Character Creation – Warnings

When you create your characters, there are a few things that can go wrong. I’ll cover character creation tips next column, but the warnings are important.

Here are things that can sabotage you:

Character First: Oftentimes we have character ideas without a well fleshed out setting. This happens, but you can end up making the idea of the character more important than their setting. Avoid this temptation and embrace the world you created; an ill-fitting character disrupts your world and your writing, and the disjointed experience can be jarring. Be willing to embrace the character’s evolution as their world takes shape.

The Unsouled: A flipside is to feel you “have” to make characters and look at your setting and sort of conjure up some characters to fit it an flesh out your roster. Characters should be people as well, not cardboard cutouts with a few bits of continuity tacked on.
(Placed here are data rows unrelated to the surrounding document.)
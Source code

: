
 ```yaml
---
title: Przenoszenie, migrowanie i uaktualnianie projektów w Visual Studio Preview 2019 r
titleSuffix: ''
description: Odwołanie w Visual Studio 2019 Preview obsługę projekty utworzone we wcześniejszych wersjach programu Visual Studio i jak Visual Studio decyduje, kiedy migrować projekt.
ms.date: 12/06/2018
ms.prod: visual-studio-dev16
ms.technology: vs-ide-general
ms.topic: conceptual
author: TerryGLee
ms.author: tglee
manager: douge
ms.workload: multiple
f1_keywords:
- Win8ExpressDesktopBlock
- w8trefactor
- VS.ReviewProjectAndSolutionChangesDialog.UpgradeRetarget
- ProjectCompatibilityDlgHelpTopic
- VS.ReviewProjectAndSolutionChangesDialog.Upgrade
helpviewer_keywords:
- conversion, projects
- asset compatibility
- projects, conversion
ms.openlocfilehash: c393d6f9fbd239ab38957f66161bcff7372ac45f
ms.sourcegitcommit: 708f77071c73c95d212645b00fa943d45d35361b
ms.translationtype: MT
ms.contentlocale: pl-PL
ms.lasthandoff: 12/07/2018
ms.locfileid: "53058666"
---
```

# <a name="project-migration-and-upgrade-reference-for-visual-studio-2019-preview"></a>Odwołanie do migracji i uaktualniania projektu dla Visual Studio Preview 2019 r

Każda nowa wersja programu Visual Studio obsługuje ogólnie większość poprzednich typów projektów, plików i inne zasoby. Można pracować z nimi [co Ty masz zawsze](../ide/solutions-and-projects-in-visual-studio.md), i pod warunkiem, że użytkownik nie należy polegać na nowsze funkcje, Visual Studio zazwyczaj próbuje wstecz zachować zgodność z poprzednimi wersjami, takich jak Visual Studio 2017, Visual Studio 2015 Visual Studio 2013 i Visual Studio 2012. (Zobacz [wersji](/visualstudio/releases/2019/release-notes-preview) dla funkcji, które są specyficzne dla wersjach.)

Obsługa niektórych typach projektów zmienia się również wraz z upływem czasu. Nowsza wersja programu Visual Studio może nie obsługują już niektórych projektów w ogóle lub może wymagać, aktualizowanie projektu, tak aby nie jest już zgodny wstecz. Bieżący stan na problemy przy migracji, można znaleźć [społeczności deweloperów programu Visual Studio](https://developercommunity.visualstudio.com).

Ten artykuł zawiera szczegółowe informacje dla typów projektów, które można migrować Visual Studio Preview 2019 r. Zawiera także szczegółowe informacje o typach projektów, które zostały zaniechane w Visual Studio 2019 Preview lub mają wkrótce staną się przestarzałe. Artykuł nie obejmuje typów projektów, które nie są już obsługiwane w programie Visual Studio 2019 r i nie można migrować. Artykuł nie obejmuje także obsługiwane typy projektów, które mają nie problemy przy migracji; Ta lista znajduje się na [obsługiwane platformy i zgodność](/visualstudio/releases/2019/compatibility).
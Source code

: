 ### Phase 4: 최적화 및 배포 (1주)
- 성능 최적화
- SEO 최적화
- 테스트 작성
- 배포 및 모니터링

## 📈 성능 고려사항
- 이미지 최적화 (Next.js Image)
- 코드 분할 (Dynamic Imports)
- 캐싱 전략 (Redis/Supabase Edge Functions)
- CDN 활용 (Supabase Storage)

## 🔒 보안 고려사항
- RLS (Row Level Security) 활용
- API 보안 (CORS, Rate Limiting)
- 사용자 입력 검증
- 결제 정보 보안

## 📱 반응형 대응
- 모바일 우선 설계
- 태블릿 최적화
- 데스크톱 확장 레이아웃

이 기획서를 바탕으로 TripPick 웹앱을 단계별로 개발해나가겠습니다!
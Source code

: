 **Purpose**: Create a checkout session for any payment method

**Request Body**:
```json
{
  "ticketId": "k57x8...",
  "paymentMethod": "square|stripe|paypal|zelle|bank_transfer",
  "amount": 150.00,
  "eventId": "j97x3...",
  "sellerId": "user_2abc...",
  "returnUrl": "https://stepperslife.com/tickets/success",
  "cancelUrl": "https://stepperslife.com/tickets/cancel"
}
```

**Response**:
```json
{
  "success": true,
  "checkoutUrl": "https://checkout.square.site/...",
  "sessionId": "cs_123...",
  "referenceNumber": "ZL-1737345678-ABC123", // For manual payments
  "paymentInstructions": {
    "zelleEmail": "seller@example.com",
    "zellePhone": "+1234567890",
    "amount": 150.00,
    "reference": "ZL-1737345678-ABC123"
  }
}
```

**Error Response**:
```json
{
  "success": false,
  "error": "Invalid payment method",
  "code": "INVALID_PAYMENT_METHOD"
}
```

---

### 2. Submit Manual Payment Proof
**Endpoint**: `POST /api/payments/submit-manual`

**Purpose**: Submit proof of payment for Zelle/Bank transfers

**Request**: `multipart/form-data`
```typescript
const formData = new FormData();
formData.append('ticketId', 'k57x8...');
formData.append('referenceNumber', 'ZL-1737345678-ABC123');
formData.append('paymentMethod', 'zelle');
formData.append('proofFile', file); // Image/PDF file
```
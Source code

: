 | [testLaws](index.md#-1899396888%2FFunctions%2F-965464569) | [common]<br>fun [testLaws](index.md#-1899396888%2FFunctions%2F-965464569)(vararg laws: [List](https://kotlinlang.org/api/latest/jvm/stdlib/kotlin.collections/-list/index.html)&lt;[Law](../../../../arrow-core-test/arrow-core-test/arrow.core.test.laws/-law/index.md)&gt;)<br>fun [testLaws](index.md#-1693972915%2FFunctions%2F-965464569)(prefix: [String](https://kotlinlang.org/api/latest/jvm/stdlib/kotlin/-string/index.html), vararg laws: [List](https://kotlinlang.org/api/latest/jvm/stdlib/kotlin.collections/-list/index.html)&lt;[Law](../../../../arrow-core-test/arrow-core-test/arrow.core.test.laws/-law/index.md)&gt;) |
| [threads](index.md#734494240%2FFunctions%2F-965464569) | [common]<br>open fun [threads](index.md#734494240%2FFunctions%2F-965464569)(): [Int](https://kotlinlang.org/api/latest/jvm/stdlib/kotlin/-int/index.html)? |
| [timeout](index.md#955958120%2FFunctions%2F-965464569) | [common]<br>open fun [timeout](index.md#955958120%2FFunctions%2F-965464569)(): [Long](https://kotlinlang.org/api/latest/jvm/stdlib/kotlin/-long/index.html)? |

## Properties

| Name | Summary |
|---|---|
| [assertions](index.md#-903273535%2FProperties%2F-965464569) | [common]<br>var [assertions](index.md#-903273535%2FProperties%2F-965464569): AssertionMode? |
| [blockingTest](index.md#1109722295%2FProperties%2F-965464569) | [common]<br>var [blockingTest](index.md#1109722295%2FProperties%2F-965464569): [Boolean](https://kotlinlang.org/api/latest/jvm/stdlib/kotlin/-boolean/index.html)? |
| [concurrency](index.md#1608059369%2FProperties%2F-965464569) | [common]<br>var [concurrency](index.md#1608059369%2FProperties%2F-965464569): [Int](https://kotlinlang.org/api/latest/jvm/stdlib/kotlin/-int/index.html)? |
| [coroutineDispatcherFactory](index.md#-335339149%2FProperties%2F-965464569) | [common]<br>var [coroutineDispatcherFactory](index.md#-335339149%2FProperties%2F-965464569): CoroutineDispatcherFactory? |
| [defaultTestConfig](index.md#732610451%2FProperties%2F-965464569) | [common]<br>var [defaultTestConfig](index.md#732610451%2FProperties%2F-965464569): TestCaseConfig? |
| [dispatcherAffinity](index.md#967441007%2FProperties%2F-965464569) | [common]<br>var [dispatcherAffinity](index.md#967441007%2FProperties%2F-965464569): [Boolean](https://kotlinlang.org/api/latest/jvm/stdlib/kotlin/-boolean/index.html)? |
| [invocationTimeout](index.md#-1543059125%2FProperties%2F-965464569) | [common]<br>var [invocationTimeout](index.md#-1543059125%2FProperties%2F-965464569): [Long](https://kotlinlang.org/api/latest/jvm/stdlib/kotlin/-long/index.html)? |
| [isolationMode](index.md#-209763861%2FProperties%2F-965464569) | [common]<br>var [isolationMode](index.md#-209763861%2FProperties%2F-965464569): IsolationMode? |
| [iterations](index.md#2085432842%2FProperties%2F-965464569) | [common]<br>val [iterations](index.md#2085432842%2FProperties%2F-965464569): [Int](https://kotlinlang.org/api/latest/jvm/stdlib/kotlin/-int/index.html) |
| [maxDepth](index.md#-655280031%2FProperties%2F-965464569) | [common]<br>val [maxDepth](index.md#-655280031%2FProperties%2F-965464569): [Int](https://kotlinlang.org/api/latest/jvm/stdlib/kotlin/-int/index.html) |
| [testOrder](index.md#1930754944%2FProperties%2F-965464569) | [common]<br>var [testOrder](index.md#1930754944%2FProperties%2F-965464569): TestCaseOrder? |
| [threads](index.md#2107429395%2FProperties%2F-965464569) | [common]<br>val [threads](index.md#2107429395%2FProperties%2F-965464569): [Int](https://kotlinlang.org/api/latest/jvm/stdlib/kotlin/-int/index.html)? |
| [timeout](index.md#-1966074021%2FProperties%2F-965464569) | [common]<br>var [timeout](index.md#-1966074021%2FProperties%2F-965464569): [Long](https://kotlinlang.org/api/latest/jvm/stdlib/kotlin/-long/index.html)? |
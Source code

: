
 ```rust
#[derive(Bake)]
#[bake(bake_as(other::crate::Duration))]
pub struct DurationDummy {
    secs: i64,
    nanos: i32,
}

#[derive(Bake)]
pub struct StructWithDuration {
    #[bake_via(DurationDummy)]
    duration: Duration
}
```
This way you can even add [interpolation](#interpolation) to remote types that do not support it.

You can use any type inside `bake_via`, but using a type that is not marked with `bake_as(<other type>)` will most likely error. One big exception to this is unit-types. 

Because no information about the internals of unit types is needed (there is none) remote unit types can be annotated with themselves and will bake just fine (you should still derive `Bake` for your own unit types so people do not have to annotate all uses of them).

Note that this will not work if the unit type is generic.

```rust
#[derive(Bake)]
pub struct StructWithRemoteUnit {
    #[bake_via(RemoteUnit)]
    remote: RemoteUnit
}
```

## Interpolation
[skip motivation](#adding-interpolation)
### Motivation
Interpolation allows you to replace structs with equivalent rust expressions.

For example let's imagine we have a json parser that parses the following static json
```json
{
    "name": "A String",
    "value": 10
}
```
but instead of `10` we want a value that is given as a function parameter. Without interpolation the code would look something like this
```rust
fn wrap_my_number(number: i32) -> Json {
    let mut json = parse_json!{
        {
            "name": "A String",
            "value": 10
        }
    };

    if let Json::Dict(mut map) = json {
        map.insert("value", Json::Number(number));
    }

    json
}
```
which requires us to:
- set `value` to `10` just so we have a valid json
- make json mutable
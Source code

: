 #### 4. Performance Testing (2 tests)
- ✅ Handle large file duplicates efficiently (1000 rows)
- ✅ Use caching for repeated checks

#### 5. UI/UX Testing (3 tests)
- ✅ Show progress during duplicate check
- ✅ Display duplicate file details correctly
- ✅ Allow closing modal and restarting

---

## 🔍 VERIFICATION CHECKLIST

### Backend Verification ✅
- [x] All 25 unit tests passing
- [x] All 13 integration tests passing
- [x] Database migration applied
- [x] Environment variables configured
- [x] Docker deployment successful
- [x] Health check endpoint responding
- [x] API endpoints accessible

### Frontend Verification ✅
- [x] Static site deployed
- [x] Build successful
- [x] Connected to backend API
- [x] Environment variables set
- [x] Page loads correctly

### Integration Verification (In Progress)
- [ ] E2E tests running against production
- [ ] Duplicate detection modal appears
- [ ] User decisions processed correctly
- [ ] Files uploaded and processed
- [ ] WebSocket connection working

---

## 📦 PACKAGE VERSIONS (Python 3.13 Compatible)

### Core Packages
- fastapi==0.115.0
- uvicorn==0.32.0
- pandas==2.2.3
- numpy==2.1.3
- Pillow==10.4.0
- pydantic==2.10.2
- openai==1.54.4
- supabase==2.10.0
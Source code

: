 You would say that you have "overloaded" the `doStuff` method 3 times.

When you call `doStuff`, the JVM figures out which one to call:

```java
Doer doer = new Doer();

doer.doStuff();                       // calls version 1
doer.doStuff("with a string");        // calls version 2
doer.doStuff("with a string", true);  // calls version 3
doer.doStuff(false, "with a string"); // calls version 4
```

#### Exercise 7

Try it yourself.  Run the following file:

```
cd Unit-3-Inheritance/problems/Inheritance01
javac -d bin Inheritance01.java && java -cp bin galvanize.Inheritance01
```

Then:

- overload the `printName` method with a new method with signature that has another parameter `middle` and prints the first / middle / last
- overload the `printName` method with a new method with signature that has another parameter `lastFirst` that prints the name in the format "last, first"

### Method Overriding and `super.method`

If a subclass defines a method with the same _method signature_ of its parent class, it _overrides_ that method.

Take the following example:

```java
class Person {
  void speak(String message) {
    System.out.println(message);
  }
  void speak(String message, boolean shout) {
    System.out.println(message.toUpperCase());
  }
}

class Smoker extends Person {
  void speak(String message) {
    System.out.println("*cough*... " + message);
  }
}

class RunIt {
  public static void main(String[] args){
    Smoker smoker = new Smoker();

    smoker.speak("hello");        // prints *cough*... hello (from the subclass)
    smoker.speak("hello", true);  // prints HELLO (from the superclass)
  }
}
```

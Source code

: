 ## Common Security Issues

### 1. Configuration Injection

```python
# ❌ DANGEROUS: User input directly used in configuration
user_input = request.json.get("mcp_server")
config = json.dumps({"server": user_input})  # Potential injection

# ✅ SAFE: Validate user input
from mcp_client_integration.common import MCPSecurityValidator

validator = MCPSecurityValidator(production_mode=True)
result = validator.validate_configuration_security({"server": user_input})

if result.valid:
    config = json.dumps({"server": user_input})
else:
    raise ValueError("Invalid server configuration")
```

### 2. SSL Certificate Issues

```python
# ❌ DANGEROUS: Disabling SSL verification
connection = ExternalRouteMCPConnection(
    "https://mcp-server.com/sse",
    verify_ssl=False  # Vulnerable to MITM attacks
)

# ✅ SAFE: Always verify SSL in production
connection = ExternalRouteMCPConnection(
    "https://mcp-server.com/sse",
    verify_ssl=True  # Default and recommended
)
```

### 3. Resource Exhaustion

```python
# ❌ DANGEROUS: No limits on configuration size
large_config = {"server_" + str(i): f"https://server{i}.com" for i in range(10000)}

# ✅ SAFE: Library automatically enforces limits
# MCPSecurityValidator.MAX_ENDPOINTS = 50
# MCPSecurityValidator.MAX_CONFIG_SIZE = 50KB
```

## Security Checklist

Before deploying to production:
I find the best way to avoid this problem is to run with each character and get to know them, even if it’s a few things – if you figure some random annoying merchant is annoying because the day’s late and the religious festival has taken up a lot of hi time, then you’re good.

The Trope Onslaught: A sort of middle ground between the last two problems, sometimes characters can be broad archetypes that are kind of alive, but kind of inserted, and not exactly “really living.” There’s something there since they are archetypes, but it’s not quite right about them, a kind of half-life This is an easy trap to fall into, and I usually find the best bet is to start fleshing them out and see how they grow. Sometimes this is extra fun as you can make a trope surprising.

The God Character: A constant problem is the character around whom the setting bends (and one I complain about repeatedly). To create a character with certain goals or assumptions then to bend the world around them, unless that is part of the larger way the world works, is ultimately annoying. You can fool yourself too easy into thinking said character has a reason to be, but when you notice how they are more important than your setting, you’ll come to the ad realization your’e writing a god wearing a mortal costume (unless that’s your goal).

The Gap: When you design characters, flesh them out using your world knowledge. Leaving too many gaps – or leaving them as broad assumptions – can show up and often derail your writing, coding, and future worldbuilding. I find much as it is with worlds, take character design a bit farther to do more than the reader needs to see so you, as a writer know enough.

I’m sure there’s many other challenges you can face. These are the ones I’ve noticed.

Closing

A character brings the world full circle, creating a part of the setting that is alive, that people experience the story through, and that you can in turn have change the world by interacting with it. Indeed, people interacting with each other and the world is a story.

There are ways to get derailed, but being aware of them can help you avoid the problems.

Of course, building characters takes effort. In fact, everyone seems to have their own way to do it. Next column I’ll talk about some techniques I find help me.